### Work task
Scan the listing for "stages" and copy out each line that has it.

The records START

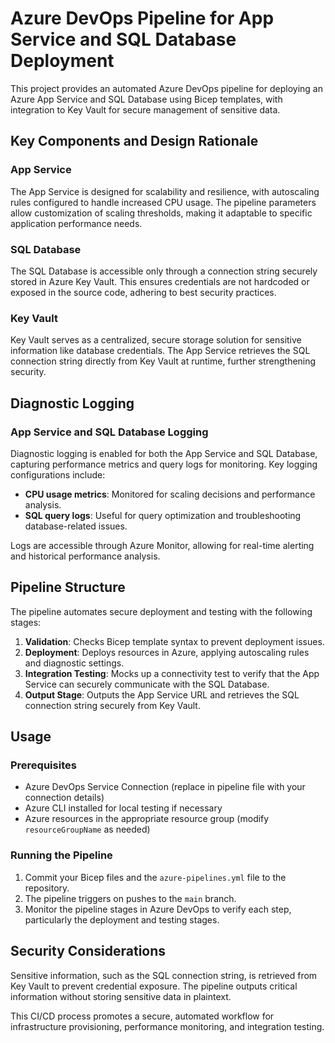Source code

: 
# Azure DevOps Pipeline for App Service and SQL Database Deployment

This project provides an automated Azure DevOps pipeline for deploying an Azure App Service and SQL Database using Bicep templates, with integration to Key Vault for secure management of sensitive data.

## Key Components and Design Rationale

### App Service
The App Service is designed for scalability and resilience, with autoscaling rules configured to handle increased CPU usage. The pipeline parameters allow customization of scaling thresholds, making it adaptable to specific application performance needs.

### SQL Database
The SQL Database is accessible only through a connection string securely stored in Azure Key Vault. This ensures credentials are not hardcoded or exposed in the source code, adhering to best security practices.

### Key Vault
Key Vault serves as a centralized, secure storage solution for sensitive information like database credentials. The App Service retrieves the SQL connection string directly from Key Vault at runtime, further strengthening security.

## Diagnostic Logging

### App Service and SQL Database Logging
Diagnostic logging is enabled for both the App Service and SQL Database, capturing performance metrics and query logs for monitoring. Key logging configurations include:

- **CPU usage metrics**: Monitored for scaling decisions and performance analysis.
- **SQL query logs**: Useful for query optimization and troubleshooting database-related issues.

Logs are accessible through Azure Monitor, allowing for real-time alerting and historical performance analysis.

## Pipeline Structure

The pipeline automates secure deployment and testing with the following stages:

1. **Validation**: Checks Bicep template syntax to prevent deployment issues.
2. **Deployment**: Deploys resources in Azure, applying autoscaling rules and diagnostic settings.
3. **Integration Testing**: Mocks up a connectivity test to verify that the App Service can securely communicate with the SQL Database.
4. **Output Stage**: Outputs the App Service URL and retrieves the SQL connection string securely from Key Vault.

## Usage

### Prerequisites
- Azure DevOps Service Connection (replace in pipeline file with your connection details)
- Azure CLI installed for local testing if necessary
- Azure resources in the appropriate resource group (modify `resourceGroupName` as needed)

### Running the Pipeline
1. Commit your Bicep files and the `azure-pipelines.yml` file to the repository.
2. The pipeline triggers on pushes to the `main` branch.
3. Monitor the pipeline stages in Azure DevOps to verify each step, particularly the deployment and testing stages.

## Security Considerations

Sensitive information, such as the SQL connection string, is retrieved from Key Vault to prevent credential exposure. The pipeline outputs critical information without storing sensitive data in plaintext.

This CI/CD process promotes a secure, automated workflow for infrastructure provisioning, performance monitoring, and integration testing.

The records END

### Solution to this problem
The pipeline automates secure deployment and testing with the following stages:
3. Monitor the pipeline stages in Azure DevOps to verify each step, particularly the deployment and testing stages.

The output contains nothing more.